“I’m sure anyone else would have done the same.”
Ethan showed him out, and Finn drifted back to his apartment. He had nothing to do except wait for the evening and, he hoped, the return of Jonas. He spent a couple of hours reading a densely written book on Pope Innocent III, making notes, knowing he’d use almost none of it.
After lunch he phoned Mathieu, but Adrienne’s sister-in-law answered.
“Hello, Cecile—it’s Finn.”
Cecile’s English wasn’t great, but it was better than she pretended and Finn was certain she used it as an excuse to avoid talking to him. In his present mood of self-reappraisal, he could hardly hold that against her.
Even so, it rankled slightly when she said, “Hello, Finn, a moment please.” And she was gone, the phone placed down heavily.
A few moments later, Finn heard footsteps approaching, a labored sigh, the phone being picked up again, and Mathieu saying, “Hello, Finn, what can I do for you?”
His tone was disarming, and Finn briefly wondered if Debbie had been mistaken about Adrienne’s whereabouts, given everything else that was going on in her life, but even with a missing daughter it was the kind of detail Debbie Portman wouldn’t get wrong.
“Mathieu, I know she’s with you—her friend told me.”
There was silence, then another sigh—Mathieu was thirty-four, nearly two years younger than Finn, yet he had a way of sounding like a weary parent—and he said, “Yes, Adrienne is here, but she doesn’t want to speak to you.”
“Okay.
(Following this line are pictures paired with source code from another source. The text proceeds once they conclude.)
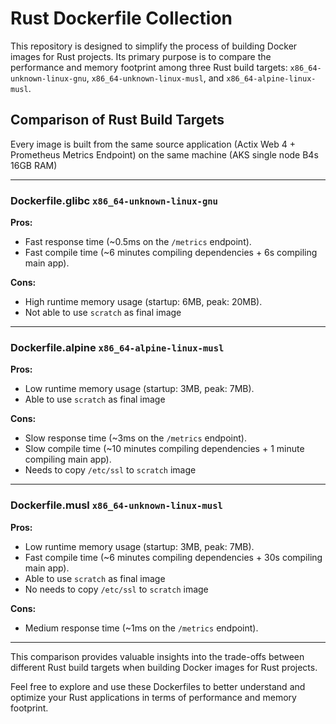 # Rust Dockerfile Collection

This repository is designed to simplify the process of building Docker images for Rust projects. Its primary purpose is to compare the performance and memory footprint among three Rust build targets: `x86_64-unknown-linux-gnu`, `x86_64-unknown-linux-musl`, and `x86_64-alpine-linux-musl`.

## Comparison of Rust Build Targets
Every image is built from the same source application (Actix Web 4 + Prometheus Metrics Endpoint) on the same machine (AKS single node B4s 16GB RAM)

---
### Dockerfile.glibc `x86_64-unknown-linux-gnu`

**Pros:**
- Fast response time (~0.5ms on the `/metrics` endpoint).
- Fast compile time (~6 minutes compiling dependencies + 6s compiling main app).

**Cons:**
- High runtime memory usage (startup: 6MB, peak: 20MB).
- Not able to use `scratch` as final image
  
---
### Dockerfile.alpine `x86_64-alpine-linux-musl`

**Pros:**
- Low runtime memory usage (startup: 3MB, peak: 7MB).
- Able to use `scratch` as final image

**Cons:**
- Slow response time (~3ms on the `/metrics` endpoint).
- Slow compile time (~10 minutes compiling dependencies + 1 minute compiling main app).
- Needs to copy `/etc/ssl` to `scratch` image

---
### Dockerfile.musl `x86_64-unknown-linux-musl`

**Pros:**
- Low runtime memory usage (startup: 3MB, peak: 7MB).
- Fast compile time (~6 minutes compiling dependencies + 30s compiling main app).
- Able to use `scratch` as final image
- No needs to copy `/etc/ssl` to `scratch` image
  
**Cons:**
- Medium response time (~1ms on the `/metrics` endpoint).

---
This comparison provides valuable insights into the trade-offs between different Rust build targets when building Docker images for Rust projects.

Feel free to explore and use these Dockerfiles to better understand and optimize your Rust applications in terms of performance and memory footprint.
Am I at least allowed to know what I’m supposed to have done, why she left without a word?”
“That’s none of my business,” said Mathieu, his tone ambiguous, suggesting an extra level of meaning that Finn couldn’t quite decipher. “But you know, Finn, when a man has a problem with his wife and he thinks he’s done nothing wrong, sometimes what he’s done wrong is nothing.”
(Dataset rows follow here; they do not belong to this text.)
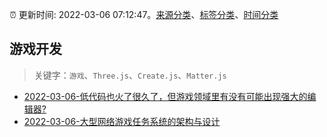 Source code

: :alarm_clock: 更新时间: 2022-03-06 07:12:47。[来源分类](../README.md)、[标签分类](../TAGS.md)、[时间分类](../TIMELINE.md)

## 游戏开发


> 关键字：`游戏`、`Three.js`、`Create.js`、`Matter.js`



- [2022-03-06-低代码也火了很久了，但游戏领域里有没有可能出现强大的编辑器?](https://www.v2ex.com/t/838332) 
- [2022-03-06-大型网络游戏任务系统的架构与设计](https://toutiao.io/k/fi7mzll)  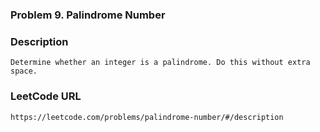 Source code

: ### Problem 9. Palindrome Number

### Description
	Determine whether an integer is a palindrome. Do this without extra space.

### LeetCode URL
	https://leetcode.com/problems/palindrome-number/#/description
“Well, thanks, I’ll give that some thought. But let her know I called, and that I would like to hear from her.”
He didn’t get any more effusive than that, in part because he refused to pour his heart out to a man who wasn’t even his brother-in-law, in part because there wasn’t a great deal to pour out. Far from asking her to come back, he had to resist the urge to ask what he should do with the rest of her stuff.
But something about his response seemed to mollify Mathieu, and he sounded sympathetic as he said, “Just give her some time.”
It seemed as if he was about to go on, but he stopped abruptly, and Finn knew that Adrienne was standing there listening. He could imagine the look she was giving her brother right now.
“She can take as long as she needs,” said Finn, unable to stop himself, despite knowing how those words would be interpreted. He ended the call and took both phones through to the living room, doubting that she’d call back or send a message, but not wanting to miss it if she did.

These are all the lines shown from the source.